Personal Data: what’s in a name?

What is personal data? A seemingly straightforward question which, under data protection law, is in fact rather complicated. Cases in the U.K. on the meaning of personal data are often difficult to reconcile with judgments from the Court of Justice of the European Union (‘CJEU’).

In the U.K., the definition of personal data under the Data Protection Act 1998 (‘DPA’) is found in section 1(1): “personal data” means data which relate to a living individual who can be identified-

(a) from those data, or

(b) from those data and other information which is in the possession of, or is likely to come into the possession of, the data controller,

and includes any expression of opinion about the individual and any indication of the intentions of the data controller or any other person in respect of the individual.

The DPA implements EU Directive 95/46 (‘the Directive’). Article 2(a) of the Directive defines personal data as “any information relating to an identified or identifiable natural person”. According to Article 2(a) and Recital 26 of the Directive, an individual is identified or identifiable if they can be identified directly or indirectly from the data, taking into account all means available to the data controller or third party.

The test for personal data is not decided in the abstract, but by looking at all of the information a data controller currently holds or could obtain. In Criminal Proceedings against Lindqvist (C-101/01) [2004] Q.B. 1014: the CJEU held that mentioning a person by name, or identifying them by other means, for example by telephone number, clearly constitutes personal data for the purposes of the Directive.

Contrast this with Durant v Financial Services Authority [2003] EWCA Civ 1746. In this case, Mr. Durant made a subject access request to the Financial Services Authority in relation to a complaint he had made against Barclay’s Bank. The Court of Appeal held that the mere mention of a data subject in a document does not necessarily amount to personal data. For information to be personal data depends on two factors: (i) biographical relevance, and (ii) focus.

(i) Biographical relevance means “going beyond the recording of the putative data subject’s involvement in a matter or an event that has no personal connotations, a life event in respect of which his privacy could not be said to be compromised ” [Auld LJ, parapgraph 28].

(ii) focus means: “The information should have the putative data subject as its focus rather than some other person with whom he may have been involved or some transaction or event in which he may have figured or have had an interest, for example, as in this case, an investigation into some other person’s or body’s conduct that he may have instigated” [Auld LJ, ibid.].

Fast forward just over a decade and the Court of Appeal found that a name, without any further context, can indeed constitute personal data.

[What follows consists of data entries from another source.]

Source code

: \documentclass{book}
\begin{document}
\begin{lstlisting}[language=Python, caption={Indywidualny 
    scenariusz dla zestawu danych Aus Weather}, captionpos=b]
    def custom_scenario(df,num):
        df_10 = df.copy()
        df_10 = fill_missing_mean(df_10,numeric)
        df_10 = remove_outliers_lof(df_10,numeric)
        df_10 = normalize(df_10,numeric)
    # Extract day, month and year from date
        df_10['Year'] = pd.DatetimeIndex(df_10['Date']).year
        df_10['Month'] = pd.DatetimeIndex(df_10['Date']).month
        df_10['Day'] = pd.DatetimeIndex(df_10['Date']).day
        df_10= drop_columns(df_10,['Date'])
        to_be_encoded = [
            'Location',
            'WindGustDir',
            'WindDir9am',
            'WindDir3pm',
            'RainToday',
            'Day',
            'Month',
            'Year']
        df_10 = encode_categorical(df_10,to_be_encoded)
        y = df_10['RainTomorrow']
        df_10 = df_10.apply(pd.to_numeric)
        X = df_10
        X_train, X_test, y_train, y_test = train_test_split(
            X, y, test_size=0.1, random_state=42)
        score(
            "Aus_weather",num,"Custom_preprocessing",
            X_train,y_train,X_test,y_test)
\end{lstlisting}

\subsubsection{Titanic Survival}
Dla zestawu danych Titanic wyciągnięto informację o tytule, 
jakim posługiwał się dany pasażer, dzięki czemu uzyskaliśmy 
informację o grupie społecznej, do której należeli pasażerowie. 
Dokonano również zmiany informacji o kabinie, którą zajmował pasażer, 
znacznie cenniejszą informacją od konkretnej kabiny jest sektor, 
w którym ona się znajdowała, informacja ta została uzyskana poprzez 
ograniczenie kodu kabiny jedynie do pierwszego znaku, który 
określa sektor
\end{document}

In Edem v Information Commissioner [2014] EWCA Civ 92, the sole issue for the Court of Appeal to determine was whether information amounting to the names of three individuals constituted their personal data. Mr. Edem had made a number of complaints to the FSA in regards to its regulation of a particular company and sought disclosure of information about those complaints. Three employees at the FSA had worked on those complaints.

The Court of Appeal concluded that their names did indeed constitute personal data: “a name is personal data unless it is so common that without further information, such as its use in a work context, a person would remain unidentifiable despite its disclosure’ (paragraph 20). It reconciled this conclusion with the approach in Durant by concluding that the issues in the two cases differed. In Durant the nature of the information did not on its face concern or name Mr. Durant. The Court of Appeal endorsed the guidance of the ICO on the approach to ‘biographical significance’: it need only be considered where the information is not ‘obviously about’ an individual or clearly ‘linked’ to him.

The Court of Appeal again considered the nature of personal data in the recent case of Vidal-Hall v Google Inc [2015] EWCA Civ 311. The case involved Google’s access to an individual’s computer browser-generated information (“BGI”) using cookies. Google could ‘farm’ data using the cookies, but not individual names. On the question of whether BGI could be personal data, the Court concluded it was arguable given that BGI could be used to differentiate one person from another if taken in conjunction with information held by third parties.

Last month, the CJEU concluded in C-582/14 Breyer v Bundersrepublik Deutschland that dynamic IP addresses are personal data, even if a third party holds the additional information that would be required to identify the relevant individual. Note that a distinction was made as to whether or not the party holding the IP address had the legal or practical means of obtaining the information from the third party.

The new EU General Data Protection Regulation (‘GDPR’), which is due to take effect in 2018, gives an extremely wide definition of personal data. It includes pseudonymous data (i.e. encrypted data), online identifiers, location data, genetic data and biometric data. The GDPR was not considered in Breyer as it is not yet in force. The issue will no doubt be in the courts again.